Add magnesium to your regimen: Supplementing with magnesium has also been shown to help regulate ovulation and produce progesterone. The easiest way to get more magnesium is through your diet (leafy greens, fatty fish like salmon and halibut, dark chocolate, and nuts like brazil nuts, almonds, and cashews) or taking a supplement. But another way you can add magnesium to your routine is regularly bathing in Epsom salts.
Look to progesterone pills to help you find balance: If progesterone is at the root of your PMS issues, think about giving your body’s natural production a little support with a supplement like Veracity’s Vital Progesterone Boost, which helps to regulate your monthly cycle. If the problem stems from excess estrogen, a supplement like Veracity’s Vital Estrogen + Progesterone Balance can help your body detox estrogen to bring the ratio of the two fertility hormones back to a happier state.
Find your zen, in whatever way works for you: You don’t have to meditate or do yoga. But if you can find something that helps you control your stress, be that a simple breathing exercise, puzzling, or just taking short walks in the sun (vitamin D!) and nature, your progesterone will thank you. Cortisol not only gobbles up the building blocks of progesterone, but it also blocks the progesterone receptors in the body. This means when you’re stressed, your body is physically incapable of producing an optimal amount of progesterone.

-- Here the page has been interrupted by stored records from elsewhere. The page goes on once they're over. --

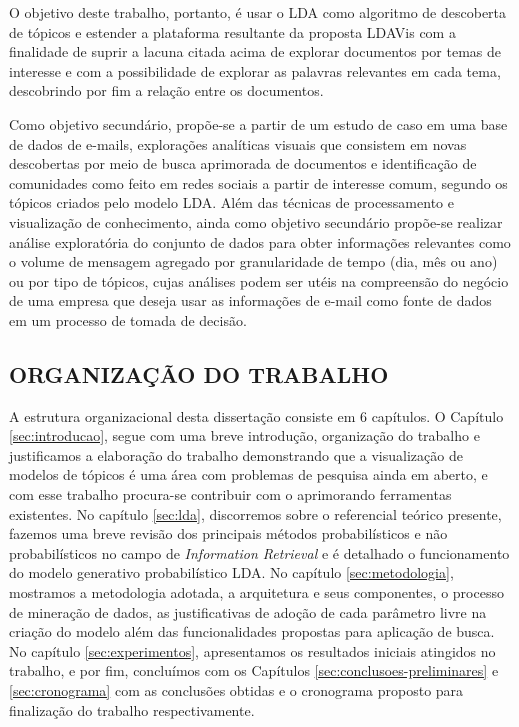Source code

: \documentclass[12pt,a4paper]{article}
\begin{document}
O objetivo deste trabalho, portanto, é usar o LDA como algoritmo de descoberta de tópicos e estender a plataforma resultante da proposta LDAVis com a finalidade de suprir a lacuna citada acima de explorar documentos por temas de interesse e com a possibilidade de explorar as palavras relevantes em cada tema, descobrindo por fim a relação entre os documentos.

Como objetivo secundário, propõe-se a partir de um estudo de caso em uma base de dados de e-mails, explorações analíticas visuais que consistem em novas descobertas por meio de busca aprimorada de documentos e identificação de  comunidades como feito em redes  sociais a partir de interesse comum, segundo os tópicos criados pelo modelo LDA. Além das técnicas de processamento e visualização de conhecimento, ainda como objetivo secundário propõe-se realizar análise exploratória do conjunto de dados para obter informações relevantes como o volume de mensagem agregado por granularidade de tempo (dia, mês ou ano) ou por tipo de tópicos, cujas análises podem ser utéis na compreensão do negócio de uma empresa que deseja usar as informações de e-mail como fonte de dados em um processo de tomada de decisão.


\subsection{ORGANIZAÇÃO DO TRABALHO} \label{sec:organizacao}

 A estrutura organizacional desta dissertação consiste em 6 capítulos. O Capítulo \ref{sec:introducao}, segue com uma breve introdução, organização do trabalho e justificamos a elaboração do trabalho
  demonstrando que a visualização de modelos de tópicos é uma área com problemas de pesquisa ainda em aberto, e com esse trabalho procura-se contribuir com o aprimorando ferramentas existentes. 
  No capítulo \ref{sec:lda}, discorremos sobre o referencial teórico presente, fazemos uma breve revisão dos principais métodos probabilísticos e não probabilísticos no campo de \textit{Information Retrieval}
  e é detalhado o funcionamento do modelo generativo probabilístico LDA. No capítulo \ref{sec:metodologia}, mostramos a metodologia adotada, 
  a arquitetura e seus componentes, o processo de mineração de dados, as justificativas de adoção de cada parâmetro livre na criação do modelo além das funcionalidades propostas para
  aplicação de busca. No capítulo \ref{sec:experimentos}, apresentamos os resultados iniciais atingidos no trabalho, e por fim, concluímos com os Capítulos \ref{sec:conclusoes-preliminares} e \ref{sec:cronograma}
  com as conclusões obtidas e o cronograma proposto para finalização do trabalho respectivamente.
\end{document}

Consider your birth control options: The pill has increasingly been shown to have some negative side effects, including causing digestive issues and lowering levels of progesterone. If you’ve been on the pill for a while and are having problems with this hormone, talk to your doctor about switching to another form of birth control.
Take stock of your wine nights: You know that delicate balance between estrogen and progesterone we talked about? Unfortunately, research has shown alcohol is particularly disruptive to this relationship, increasing the ratio of estrogen to progesterone. You don’t need to give up all happy hours, especially if that’s one of your methods of de-stressing (no judgment here!), but if your hormones are out of balance, think about cutting back a bit to give your progesterone a boost.
Every hormone has a part to play in all stages of your health – and progesterone is no different. Even if pregnancy is not on your radar, consider taking regular looks at this hormone to make sure it is happy, balanced, and working to keep your skin and health at their very best.